Electrical and Computer Engineering

College

Gokongwei College of Engineering

Department/Unit

Electronics and Communications Engineering

Thesis Adviser

Elmer P. Dadios

Defense Panel Chair

Edwin Sybingco

Defense Panel Member

Argel A. Bandala
Rennann G. Baldovino

Abstract/Summary

The design of an irrigation system is important in agriculture. Facing the challenges of climate change and the scarcity of freshwater, a pursuit of designing an efficient irrigation system is necessary to sustain smart farming. As such, automation is needed to address the water usage efficiency and limited power available for a farm not connected to the electric grid. In the advent of precision agriculture and artificial intelligence, these concepts shall now be considered in making the automation possible. Numerous studies have been done on the techniques and technologies to be used, and the decision support system. These include Web-based and IoT-based technologies.

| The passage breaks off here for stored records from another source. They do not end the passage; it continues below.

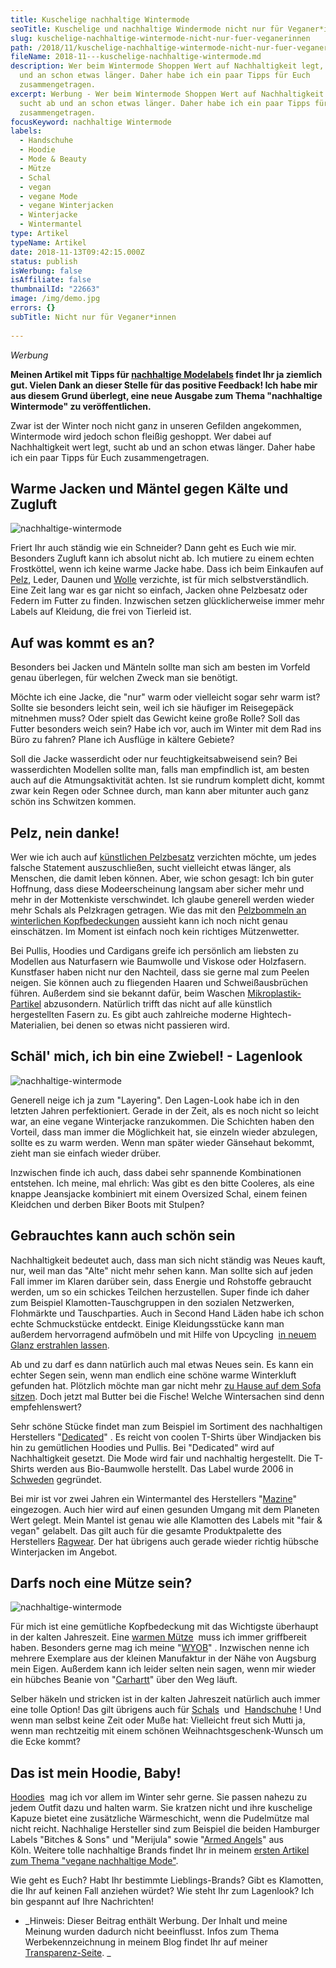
 ```yaml
---
title: Kuschelige nachhaltige Wintermode
seoTitle: Kuschelige und nachhaltige Windermode nicht nur für Veganer*innen
slug: kuschelige-nachhaltige-wintermode-nicht-nur-fuer-veganerinnen
path: /2018/11/kuschelige-nachhaltige-wintermode-nicht-nur-fuer-veganerinnen/
fileName: 2018-11---kuschelige-nachhaltige-wintermode.md
description: Wer beim Wintermode Shoppen Wert auf Nachhaltigkeit legt, sucht ab
  und an schon etwas länger. Daher habe ich ein paar Tipps für Euch
  zusammengetragen.
excerpt: Werbung - Wer beim Wintermode Shoppen Wert auf Nachhaltigkeit legt,
  sucht ab und an schon etwas länger. Daher habe ich ein paar Tipps für Euch
  zusammengetragen.
focusKeyword: nachhaltige Wintermode
labels:
  - Handschuhe
  - Hoodie
  - Mode & Beauty
  - Mütze
  - Schal
  - vegan
  - vegane Mode
  - vegane Winterjacken
  - Winterjacke
  - Wintermantel
type: Artikel
typeName: Artikel
date: 2018-11-13T09:42:15.000Z
status: publish
isWerbung: false
isAffiliate: false
thumbnailId: "22663"
image: /img/demo.jpg
errors: {}
subTitle: Nicht nur für Veganer*innen
  
---
```


_Werbung_

**Meinen Artikel mit Tipps für
[nachhaltige Modelabels](/2018/02/faire-klamotten/) findet Ihr ja ziemlich gut.
Vielen Dank an dieser Stelle für das positive Feedback! Ich habe mir aus diesem
Grund überlegt, eine neue Ausgabe zum Thema "nachhaltige Wintermode" zu
veröffentlichen.**

Zwar ist der Winter noch nicht ganz in unseren Gefilden angekommen, Wintermode
wird jedoch schon fleißig geshoppt. Wer dabei auf Nachhaltigkeit wert legt,
sucht ab und an schon etwas länger. Daher habe ich ein paar Tipps für Euch
zusammengetragen.

## Warme Jacken und Mäntel gegen Kälte und Zugluft

![nachhaltige-wintermode](http://cardamonchai.com/wp-content/uploads/2018/11/31415931275_d2404ae657_z-400x499.jpg "In meinem geliebten Wintermantel")

Friert Ihr auch ständig wie ein Schneider? Dann geht es Euch wie mir. Besonders
Zugluft kann ich absolut nicht ab. Ich mutiere zu einem echten Frostköttel, wenn
ich keine warme Jacke habe. Dass ich beim Einkaufen auf
[Pelz](/2014/11/fakepelz-echtpelz/), Leder, Daunen und
[Wolle](/2014/10/wolle-das-kann-doch-gar-nicht-so-schlimm-sein/) verzichte, ist
für mich selbstverständlich. Eine Zeit lang war es gar nicht so einfach, Jacken
ohne Pelzbesatz oder Federn im Futter zu finden. Inzwischen setzen
glücklicherweise immer mehr Labels auf Kleidung, die frei von Tierleid ist.

## Auf was kommt es an?

Besonders bei Jacken und Mänteln sollte man sich am besten im Vorfeld genau
überlegen, für welchen Zweck man sie benötigt.

Möchte ich eine Jacke, die "nur" warm oder vielleicht sogar sehr warm ist?
Sollte sie besonders leicht sein, weil ich sie häufiger im Reisegepäck mitnehmen
muss? Oder spielt das Gewicht keine große Rolle? Soll das Futter besonders weich
sein? Habe ich vor, auch im Winter mit dem Rad ins Büro zu fahren? Plane ich
Ausflüge in kältere Gebiete?

Soll die Jacke wasserdicht oder nur feuchtigkeitsabweisend sein? Bei
wasserdichten Modellen sollte man, falls man empfindlich ist, am besten auch auf
die Atmungsaktivität achten. Ist sie rundrum komplett dicht, kommt zwar kein
Regen oder Schnee durch, man kann aber mitunter auch ganz schön ins Schwitzen
kommen.

## Pelz, nein danke!

Wer wie ich auch auf [künstlichen Pelzbesatz](/2014/11/fakepelz-echtpelz/)
verzichten möchte, um jedes falsche Statement auszuschließen, sucht vielleicht
etwas länger, als Menschen, die damit leben können. Aber, wie schon gesagt: Ich
bin guter Hoffnung, dass diese Modeerscheinung langsam aber sicher mehr und mehr
in der Mottenkiste verschwindet. Ich glaube generell werden wieder mehr Schals
als Pelzkragen getragen. Wie das mit den
[Pelzbommeln an winterlichen Kopfbedeckungen](/2015/04/vegane-haekelmuetzen-mit-statement/)
aussieht kann ich noch nicht genau einschätzen. Im Moment ist einfach noch kein
richtiges Mützenwetter.

Bei Pullis, Hoodies und Cardigans greife ich persönlich am liebsten zu Modellen
aus Naturfasern wie Baumwolle und Viskose oder Holzfasern. Kunstfaser haben
nicht nur den Nachteil, dass sie gerne mal zum Peelen neigen. Sie können auch zu
fliegenden Haaren und Schweißausbrüchen führen. Außerdem sind sie bekannt dafür,
beim Waschen [Mikroplastik-Partikel](/2018/03/world-ocean-summit-2018/)
abzusondern. Natürlich trifft das nicht auf alle künstlich hergestellten Fasern
zu. Es gibt auch zahlreiche moderne Hightech-Materialien, bei denen so etwas
nicht passieren wird.

## Schäl' mich, ich bin eine Zwiebel! - Lagenlook

![nachhaltige-wintermode](http://cardamonchai.com/wp-content/uploads/2018/11/33267695745_52dc39f3f7_z-400x533.jpg "Lagenlook für noch nicht ganz so kalte Tage")

Generell neige ich ja zum "Layering". Den Lagen-Look habe ich in den letzten
Jahren perfektioniert. Gerade in der Zeit, als es noch nicht so leicht war, an
eine vegane Winterjacke ranzukommen. Die Schichten haben den Vorteil, dass man
immer die Möglichkeit hat, sie einzeln wieder abzulegen, sollte es zu warm
werden. Wenn man später wieder Gänsehaut bekommt, zieht man sie einfach wieder
drüber.

Inzwischen finde ich auch, dass dabei sehr spannende Kombinationen entstehen.
Ich meine, mal ehrlich: Was gibt es den bitte Cooleres, als eine knappe
Jeansjacke kombiniert mit einem Oversized Schal, einem feinen Kleidchen und
derben Biker Boots mit Stulpen?

## Gebrauchtes kann auch schön sein

Nachhaltigkeit bedeutet auch, dass man sich nicht ständig was Neues kauft, nur,
weil man das "Alte" nicht mehr sehen kann. Man sollte sich auf jeden Fall immer
im Klaren darüber sein, dass Energie und Rohstoffe gebraucht werden, um so ein
schickes Teilchen herzustellen. Super finde ich daher zum Beispiel
Klamotten-Tauschgruppen in den sozialen Netzwerken, Flohmärkte und
Tauschparties. Auch in Second Hand Läden habe ich schon echte Schmuckstücke
entdeckt. Einige Kleidungsstücke kann man außerdem hervorragend aufmöbeln und
mit Hilfe von Upcycling 
[in neuem Glanz erstrahlen lassen](/2015/08/diy-upcycling-jeansrock/).

Ab und zu darf es dann natürlich auch mal etwas Neues sein. Es kann ein echter
Segen sein, wenn man endlich eine schöne warme Winterkluft gefunden hat.
Plötzlich möchte man gar nicht mehr
[zu Hause auf dem Sofa sitzen](/2018/02/ein-perfekter-sonntag-auf-dem-sofa/).
Doch jetzt mal Butter bei die Fische! Welche Wintersachen sind denn
empfehlenswert?

Sehr schöne Stücke findet man zum Beispiel im Sortiment des nachhaltigen
Herstellers "[Dedicated](https://www.planet-sports.de/marken/dedicated/damen/)"
. Es reicht von coolen T-Shirts über Windjacken bis hin zu gemütlichen Hoodies
und Pullis. Bei "Dedicated" wird auf Nachhaltigkeit gesetzt. Die Mode wird fair
und nachhaltig hergestellt. Die T-Shirts werden aus Bio-Baumwolle herstellt. Das
Label wurde 2006 in [Schweden](/?s=schweden) gegründet.

Bei mir ist vor zwei Jahren ein Wintermantel des Herstellers
"[Mazine](https://www.planet-sports.de/marken/mazine/damen/)" eingezogen. Auch
hier wird auf einen gesunden Umgang mit dem Planeten Wert gelegt. Mein Mantel
ist genau wie alle Klamotten des Labels mit "fair &amp; vegan" gelabelt. Das
gilt auch für die gesamte Produktpalette des Herstellers
[Ragwear](https://www.planet-sports.de/marken/ragwear/damen/). Der hat übrigens
auch gerade wieder richtig hübsche Winterjacken im Angebot.

## Darfs noch eine Mütze sein?

![nachhaltige-wintermode](http://cardamonchai.com/wp-content/uploads/2018/11/30462412122_66f5294155_z-400x602.jpg "Nochmal Lagenlook")

Für mich ist eine gemütliche Kopfbedeckung mit das Wichtigste überhaupt in der
kalten Jahreszeit. Eine
[warmen Mütze](https://www.planet-sports.de/accessoires/damen/muetzen/)  muss
ich immer griffbereit haben. Besonders gerne mag ich meine
"[WYOB](/2015/04/ueberraschungspost-von-wyob/)" . Inzwischen nenne ich mehrere
Exemplare aus der kleinen Manufaktur in der Nähe von Augsburg mein Eigen.
Außerdem kann ich leider selten nein sagen, wenn mir wieder ein hübches Beanie
von "[Carhartt](https://www.planet-sports.de/marken/carhartt-wip/damen/)" über
den Weg läuft.

Selber häkeln und stricken ist in der kalten Jahreszeit natürlich auch immer
eine tolle Option! Das gilt übrigens auch für
[Schals](https://www.planet-sports.de/accessoires/damen/schals/)  und 
[Handschuhe](https://www.planet-sports.de/accessoires/damen/handschuhe/) ! Und
wenn man selbst keine Zeit oder Muße hat: Vielleicht freut sich Mutti ja, wenn
man rechtzeitig mit einem schönen Weihnachtsgeschenk-Wunsch um die Ecke kommt?

## Das ist mein Hoodie, Baby!

<!-- BEGIN PARTNER PROGRAM - DO NOT CHANGE THE PARAMETERS OF THE HYPERLINK -->

[Hoodies](https://www.planet-sports.de/streetwear/damen/pullover/hoodies/)  mag
ich vor allem im Winter sehr gerne. Sie passen nahezu zu jedem Outfit dazu und
halten warm. Sie kratzen nicht und ihre kuschelige Kapuze bietet eine
zusätzliche Wärmeschicht, wenn die Pudelmütze mal nicht reicht. Nachhalige
Hersteller sind zum Beispiel die beiden Hamburger Labels "Bitches &amp; Sons"
und "Merijula" sowie
"[Armed Angels](https://www.planet-sports.de/marken/armedangels/damen/)" aus
Köln. Weitere tolle nachhaltige Brands findet Ihr in meinem
[ersten Artikel zum Thema "vegane nachhaltige Mode"](/2018/02/faire-klamotten/).

Wie geht es Euch? Habt Ihr bestimmte Lieblings-Brands? Gibt es Klamotten, die
Ihr auf keinen Fall anziehen würdet? Wie steht Ihr zum Lagenlook? Ich bin
gespannt auf Ihre Nachrichten!

- _Hinweis: Dieser Beitrag enthält Werbung. Der Inhalt und meine Meinung wurden
  dadurch nicht beeinflusst. Infos zum Thema Werbekennzeichnung in meinem Blog
  findet Ihr auf meiner  [Transparenz-Seite](/werbung/). _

This study focused on the design and development of an automated organic irrigation system for a smart farm for water resource optimization. The system was divided into two subsystems - Water Supply Monitoring Subsystem (WSMS) and the Chamber Irrigation and Control Subsystem (CICS). These subsystems were connected to a centralized controller employing Fuzzy Inference System (FIS). Environmental parameters such as soil moisture, temperature, and humidity have been considered in the design of the irrigation system. The sensors and actuators used in the system were connected to the Wireless Sensor Network (WSN). The irrigation system was deployed in a closed chamber with two plant beds, where each plant bed employs both ordinary drip and micro-drip surface irrigation. Tomato plant was used in this experiment.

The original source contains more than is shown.